DATA EXTRACT
__________
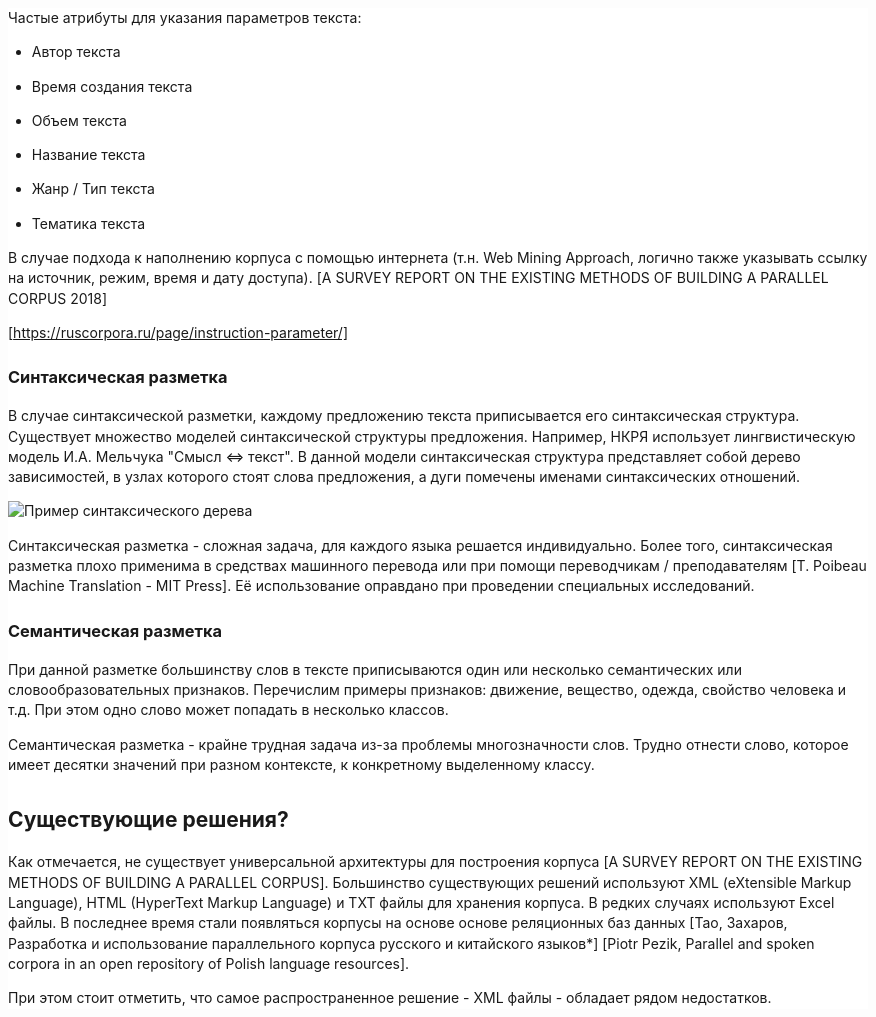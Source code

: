 Частые атрибуты для указания параметров текста:

- Автор текста

- Время создания текста

- Объем текста

- Название текста

- Жанр / Тип текста

- Тематика текста

В случае подхода к наполнению корпуса с помощью интернета (т.н. Web Mining Approach, логично также указывать ссылку на источник, режим, время и дату доступа). [A SURVEY REPORT ON THE EXISTING METHODS OF BUILDING A PARALLEL CORPUS 2018]

[https://ruscorpora.ru/page/instruction-parameter/]

### Синтаксическая разметка

В случае синтаксической разметки, каждому предложению текста приписывается его синтаксическая структура. Существует множество моделей синтаксической структуры предложения. Например, НКРЯ использует лингвистическую модель И.А. Мельчука "Смысл <=> текст". В данной модели синтаксическая структура представляет собой дерево зависимостей, в узлах которого стоят слова предложения, а дуги помечены именами синтаксических отношений.

![Пример синтаксического дерева](img/nlParse.png)

Синтаксическая разметка - сложная задача, для каждого языка решается индивидуально. Более того, синтаксическая разметка плохо применима в средствах машинного перевода или при помощи переводчикам / преподавателям [T. Poibeau Machine Translation - MIT Press]. Её использование оправдано при проведении специальных исследований. 

### Семантическая разметка

При данной разметке большинству слов в тексте приписываются один или несколько семантических или словообразовательных признаков. Перечислим примеры признаков: движение, вещество, одежда, свойство человека и т.д. При этом одно слово может попадать в несколько классов.

Семантическая разметка - крайне трудная задача из-за проблемы многозначности слов. Трудно отнести слово, которое имеет десятки значений при разном контексте, к конкретному выделенному классу.

## Существующие решения?

Как отмечается, не существует универсальной архитектуры для построения корпуса [A SURVEY REPORT ON THE EXISTING METHODS OF BUILDING A PARALLEL CORPUS]. Большинство существующих решений используют XML (eXtensible Markup Language), HTML (HyperText Markup Language) и TXT файлы для хранения корпуса. В редких случаях используют Excel файлы. В последнее время стали появляться корпусы на основе основе реляционных баз данных [Тао, Захаров, Разработка и использование параллельного корпуса русского и китайского языков*] [Piotr Pezik, Parallel and spoken corpora in an open repository of Polish language resources].

При этом стоит отметить, что самое распространенное решение - XML файлы - обладает рядом недостатков.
__________
TASK TO COMPLETE
Going back over the entries above, copy word for word every line from the one that has "### Семантическая разметка" on through the one that has "При данной разметке".

ANSWER
### Семантическая разметка

При данной разметке большинству слов в тексте приписываются один или несколько семантических или словообразовательных признаков. Перечислим примеры признаков: движение, вещество, одежда, свойство человека и т.д. При этом одно слово может попадать в несколько классов.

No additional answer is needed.